While the relatively high price of gold has led to cautious trading in the gold miners, investors who buy into some of the value-priced juniors at this stage will be snapping up the type of bargains not seen since the mini meltdown of May 2005.
Several are our favourite stocks with terrific asset bases are priced to move, including Aurizon Mines [AMEX:AZK; TSX:ARZ], which has a solid set of producing properties in a friendly Canadian jurisdiction (read RI’s previous coverage).

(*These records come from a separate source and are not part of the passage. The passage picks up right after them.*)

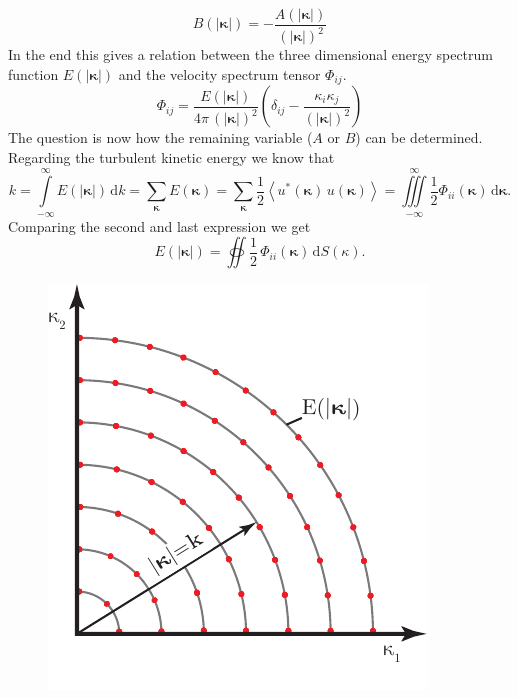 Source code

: \documentclass[preprint,12pt,ntfdMod]{elsarticle}
\begin{document}
\begin{par}
\begin{equation}
      \label{eq:rel_AB}
  	B(|\boldsymbol\kappa|)=-\frac{A(|\boldsymbol\kappa|)}{(|\boldsymbol\kappa|)^2}
  \end{equation}
In the end this gives a relation between the three dimensional energy spectrum
function $E(|\boldsymbol\kappa|)$ and the velocity spectrum tensor $\Phi_{ij}$.
  \begin{equation}
  	\Phi_{ij}=\frac{E(|\boldsymbol\kappa|)}{4\pi\,(|\boldsymbol\kappa|)^2}\left(\delta_{ij}
  	-\frac{\kappa_i\kappa_j}{(|\boldsymbol\kappa|)^2}\right)
  \end{equation}
The question is now how the remaining variable ($A$ or $B$) can be determined. Regarding the turbulent kinetic
energy we know that
  \begin{equation}
      \label{eq:exp_for_k}
      k=\int\limits_{-\infty}^{\infty}E(|\boldsymbol\kappa|)\,\mathrm{d}k
      =\sum\limits_{\boldsymbol\kappa}E(\boldsymbol\kappa)
      =\sum\limits_{\boldsymbol\kappa}\frac{1}{2}\left<u^{*}(\boldsymbol\kappa)\,u(\boldsymbol\kappa)\right>
      =\iiint\limits_{-\infty}^{\infty}\frac{1}{2}\Phi_{ii}(\boldsymbol\kappa)\,\mathrm{d}\boldsymbol\kappa.
  \end{equation}
Comparing the second and last expression we get
  \begin{equation}
      E(|\boldsymbol\kappa|)=\oiint\frac{1}{2}\,\Phi_{ii}(\boldsymbol\kappa)\,\mathrm{d}S(\kappa).
  \end{equation}
  \begin{figure}[t!]
      \centering
      \includegraphics[scale=1]{shell_integration}

\end{figure}
\end{par}
\end{document}
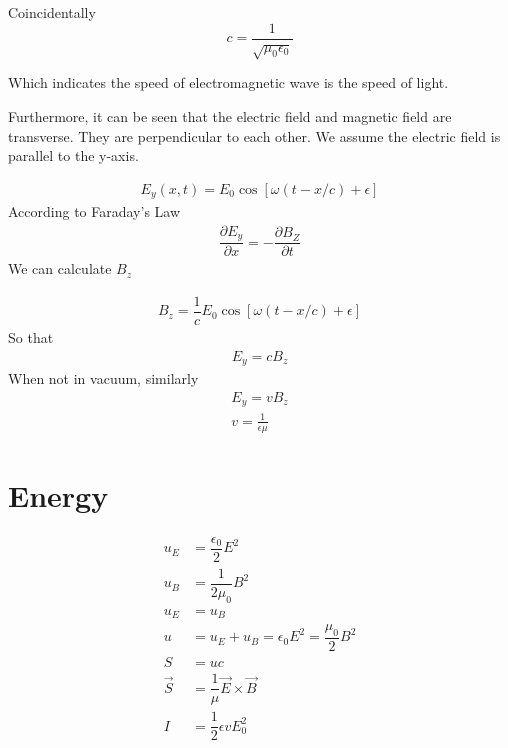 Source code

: Coincidentally
\begin{equation}
  c = \dfrac{1}{\sqrt{\mu_{0} \epsilon_{0}}} 
\end{equation}

Which indicates the speed of electromagnetic wave is the speed of light.

Furthermore, it can be seen that the electric field and magnetic field are transverse. They are perpendicular to each other. We assume the electric field is parallel to the y-axis.

\begin{equation}
  \begin{aligned}
    E_{y} (x,t) = E_{0} \cos \left[ \omega \left( t - x/c  \right) + \epsilon \right]
  \end{aligned}
\end{equation}
According to Faraday's Law
\begin{equation}
  \begin{aligned}
    \dfrac{\partial E_{y}}{\partial x} = - \dfrac{\partial B_{Z}}{\partial t}  
  \end{aligned}
\end{equation}
We can calculate $B_{z}$

\begin{equation}
  \begin{aligned}
    B_z = \dfrac{1}{c} E_{0} \cos \left[ \omega \left( t - x/c  \right) + \epsilon \right]
  \end{aligned}
\end{equation}
So that
\begin{equation}
  \begin{aligned}
    E_y = c B_z
  \end{aligned}
\end{equation}
When not in vacuum, similarly
\begin{equation}
  \begin{aligned}
    E_y=vB_z \\
    v=\frac{1}{\epsilon\mu}
  \end{aligned}
\end{equation}

\section{Energy}

\begin{equation}
  \begin{aligned}
    u_{E} &= \dfrac{\epsilon_{0}}{2} E^{2} \\
    u_{B} &= \dfrac{1}{2\mu_{0}} B^{2} \\
    u_{E} &= u_{B} \\
    u &= u_{E} + u_{B} = \epsilon_{0} E^{2} = \dfrac{\mu_{0}}{2} B^{2} \\ 
    S &= uc \\
    \vec{S} &= \dfrac{1}{\mu} \vec{E} \times \vec{B} \\
    I &= \dfrac{1}{2} \epsilon v E_0^2
  \end{aligned}
\end{equation}

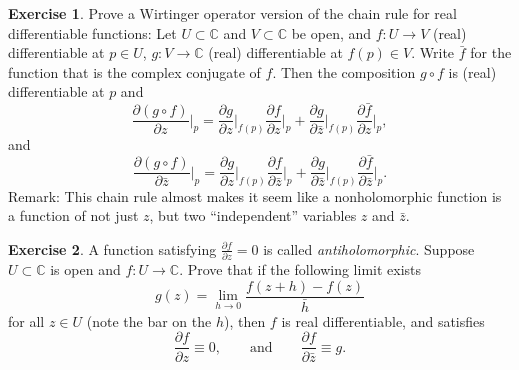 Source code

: \documentclass[12pt,openany]{book}
\newcommand{\C}{{\mathbb{C}}}
\newcommand{\myindex}[1]{#1\index{#1}}
\newcommand{\myquote}[1]{``#1''}
\theoremstyle{plain}
\theoremstyle{remark}
\theoremstyle{definition}
\newenvironment{exbox}{%
    \def\FrameCommand{\vrule width 1pt \relax\hspace{10pt}}%
    \MakeFramed{\advance\hsize-\width\FrameRestore}%
}{%
    \endMakeFramed
}
\theoremstyle{exercise}
\newtheorem{exercise}{Exercise}[section]
\theoremstyle{example}
\begin{document}
\begin{exbox}
\begin{exercise}%
\label{exercise:wirtingerchain}
Prove a Wirtinger operator version of
the chain rule
for real differentiable
functions:  Let $U \subset \C$ and $V \subset \C$ be open, and $f \colon U \to V$
(real) differentiable at $p \in U$, $g \colon V \to \C$ (real) differentiable
at $f(p) \in V$.  Write $\bar{f}$ for the function that is the complex conjugate
of $f$.  Then the composition $g \circ f$
is (real) differentiable at $p$ and
\begin{equation*}
\frac{\partial (g \circ f)}{\partial z}\Big|_p
=
\frac{\partial g}{\partial z}\Big|_{f(p)}
\frac{\partial f}{\partial z}\Big|_p
+
\frac{\partial g}{\partial \bar{z}}\Big|_{f(p)}
\frac{\partial \bar{f}}{\partial z}\Big|_p ,
\end{equation*}
and
\begin{equation*}
\frac{\partial (g \circ f)}{\partial \bar{z}}\Big|_p
=
\frac{\partial g}{\partial z}\Big|_{f(p)}
\frac{\partial f}{\partial \bar{z}}\Big|_p
+
\frac{\partial g}{\partial \bar{z}}\Big|_{f(p)}
\frac{\partial \bar{f}}{\partial \bar{z}}\Big|_p .
\end{equation*}
Remark: This chain rule almost makes it seem like a nonholomorphic function is a
function of not just $z$, but two \myquote{independent} variables $z$ and
$\bar{z}$.
\end{exercise}

\begin{exercise}
A function satisfying $\frac{\partial f}{\partial z} = 0$ is called
\emph{\myindex{antiholomorphic}}.
Suppose $U \subset \C$ is open and $f \colon U \to \C$.
Prove that if the following
limit exists
\begin{equation*}
g(z) = 
\lim_{h \to 0}
\frac{f(z+h)-f(z)}{\bar{h}}
\end{equation*}
for all $z \in U$ (note the bar on the $h$), then $f$ is real differentiable, and satisfies
\begin{equation*}
\frac{\partial f}{\partial z} \equiv 0, \qquad \text{and} \qquad
\frac{\partial f}{\partial \bar{z}} \equiv g .
\end{equation*}
\end{exercise}


\end{exbox}
\end{document}

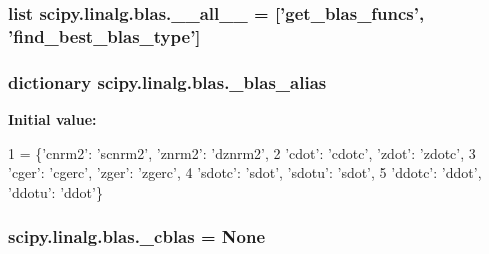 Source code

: \subsubsection[{\+\_\+\+\_\+all\+\_\+\+\_\+}]{\setlength{\rightskip}{0pt plus 5cm}list scipy.\+linalg.\+blas.\+\_\+\+\_\+all\+\_\+\+\_\+ = \mbox{[}'{\bf get\+\_\+blas\+\_\+funcs}', '{\bf find\+\_\+best\+\_\+blas\+\_\+type}'\mbox{]}}\label{namespacescipy_1_1linalg_1_1blas_a0dcbeb3cf5c3d21a477265e62a1c347c}
\hypertarget{namespacescipy_1_1linalg_1_1blas_a86f2b236405f2917ec9382e6178a285d}{}
\subsubsection[{\+\_\+blas\+\_\+alias}]{\setlength{\rightskip}{0pt plus 5cm}dictionary scipy.\+linalg.\+blas.\+\_\+blas\+\_\+alias}\label{namespacescipy_1_1linalg_1_1blas_a86f2b236405f2917ec9382e6178a285d}
{\bfseries Initial value\+:}
\begin{DoxyCode}
1 = \{\textcolor{stringliteral}{'cnrm2'}: \textcolor{stringliteral}{'scnrm2'}, \textcolor{stringliteral}{'znrm2'}: \textcolor{stringliteral}{'dznrm2'},
2                \textcolor{stringliteral}{'cdot'}: \textcolor{stringliteral}{'cdotc'}, \textcolor{stringliteral}{'zdot'}: \textcolor{stringliteral}{'zdotc'},
3                \textcolor{stringliteral}{'cger'}: \textcolor{stringliteral}{'cgerc'}, \textcolor{stringliteral}{'zger'}: \textcolor{stringliteral}{'zgerc'},
4                \textcolor{stringliteral}{'sdotc'}: \textcolor{stringliteral}{'sdot'}, \textcolor{stringliteral}{'sdotu'}: \textcolor{stringliteral}{'sdot'},
5                \textcolor{stringliteral}{'ddotc'}: \textcolor{stringliteral}{'ddot'}, \textcolor{stringliteral}{'ddotu'}: \textcolor{stringliteral}{'ddot'}\}
\end{DoxyCode}
\hypertarget{namespacescipy_1_1linalg_1_1blas_a1390450de1aa42a0d5d1d18a8ff0b687}{}
\subsubsection[{\+\_\+cblas}]{\setlength{\rightskip}{0pt plus 5cm}scipy.\+linalg.\+blas.\+\_\+cblas = None}\label{namespacescipy_1_1linalg_1_1blas_a1390450de1aa42a0d5d1d18a8ff0b687}
\hypertarget{namespacescipy_1_1linalg_1_1blas_ab328cec4e8cdff29330faa8f2b135cbe}{}
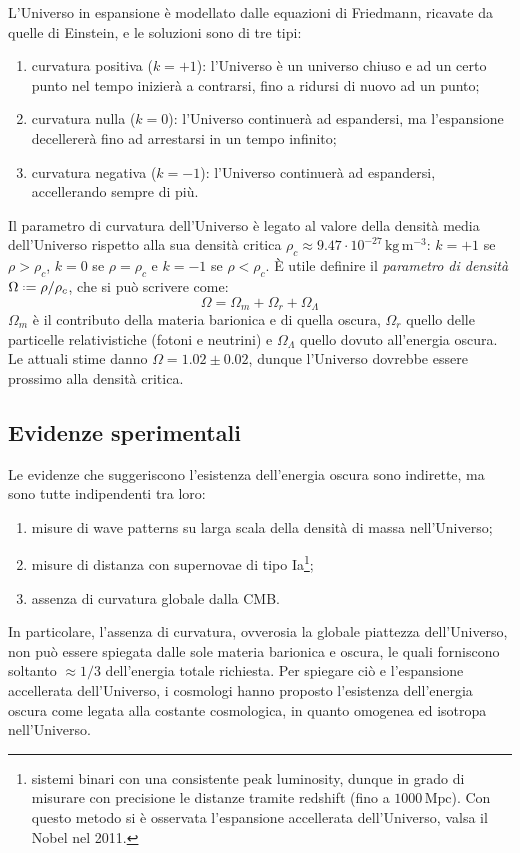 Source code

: L'Universo in espansione è modellato dalle equazioni di Friedmann, ricavate da quelle di Einstein, e le soluzioni sono di tre tipi:
\begin{enumerate}
	\item curvatura positiva ($ k = +1 $): l'Universo è un universo chiuso e ad un certo punto nel tempo inizierà a contrarsi, fino a ridursi di nuovo ad un punto;
	\item curvatura nulla ($ k = 0 $): l'Universo continuerà ad espandersi, ma l'espansione decellererà fino ad arrestarsi in un tempo infinito;
	\item curvatura negativa ($ k = -1 $): l'Universo continuerà ad espandersi, accellerando sempre di più.
\end{enumerate}
Il parametro di curvatura dell'Universo è legato al valore della densità media dell'Universo rispetto alla sua densità critica $ \rho_c \approx 9.47 \cdot 10^{-27} \,\text{kg} \, \text{m}^{-3} $: $ k = +1 $ se $ \rho > \rho_c $,  $ k = 0 $ se $ \rho = \rho_c $ e $ k = -1 $ se $ \rho < \rho_c $. È utile definire il \textit{parametro di densità} $ \Omega \defeq \rho / \rho_c $, che si può scrivere come:
\begin{equation}
	\Omega = \Omega_m + \Omega_r + \Omega_\Lambda
	\label{eq:11.5}
\end{equation}
$ \Omega_m $ è il contributo della materia barionica e di quella oscura, $ \Omega_r $ quello delle particelle relativistiche (fotoni e neutrini) e $ \Omega_\Lambda $ quello dovuto all'energia oscura. Le attuali stime danno $ \Omega = 1.02 \pm 0.02 $, dunque l'Universo dovrebbe essere prossimo alla densità critica.

\subsection{Evidenze sperimentali}

Le evidenze che suggeriscono l'esistenza dell'energia oscura sono indirette, ma sono tutte indipendenti tra loro:
\begin{enumerate}
	\item misure di wave patterns su larga scala della densità di massa nell'Universo;
	\item misure di distanza con supernovae di tipo Ia\footnote{sistemi binari con una consistente peak luminosity, dunque in grado di misurare con precisione le distanze tramite redshift (fino a $ 1000 \,\text{Mpc} $). Con questo metodo si è osservata l'espansione accellerata dell'Universo, valsa il Nobel nel 2011.};
	\item assenza di curvatura globale dalla CMB.
\end{enumerate}
In particolare, l'assenza di curvatura, ovverosia la globale piattezza dell'Universo, non può essere spiegata dalle sole materia barionica e oscura, le quali forniscono soltanto $ \approx 1/3 $ dell'energia totale richiesta. Per spiegare ciò e l'espansione accellerata dell'Universo, i cosmologi hanno proposto l'esistenza dell'energia oscura come legata alla costante cosmologica, in quanto omogenea ed isotropa nell'Universo.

Northgate Minerals [AMEX:NXG; TSX:NGX] is another that presents a compelling bargain under $3. After years of being a deadweight with a copper multiple, Northgate’s astute management team has made a solid (and bargain priced) acquisition of Perseverance Corp’s gold projects in Australia and continues to show positive results at its developing Young-Davidson property. The new Northgate will be heavily leveraged to gold, and still has potential option value upside if the boondoggle known as Kemess North ever develops into something tangible.
For the first time in a long time, analysts are actually starting to rate Northgate a ‘buy’ – and while we take those ratings with a grain of salt, it does show that sentiment is turning around on the stock. Northgate currently has an insanely low all-in per ounce in-situ multiple for a producing miner – at last glance it was being valued at something in the neighbourhood of $90/ounce.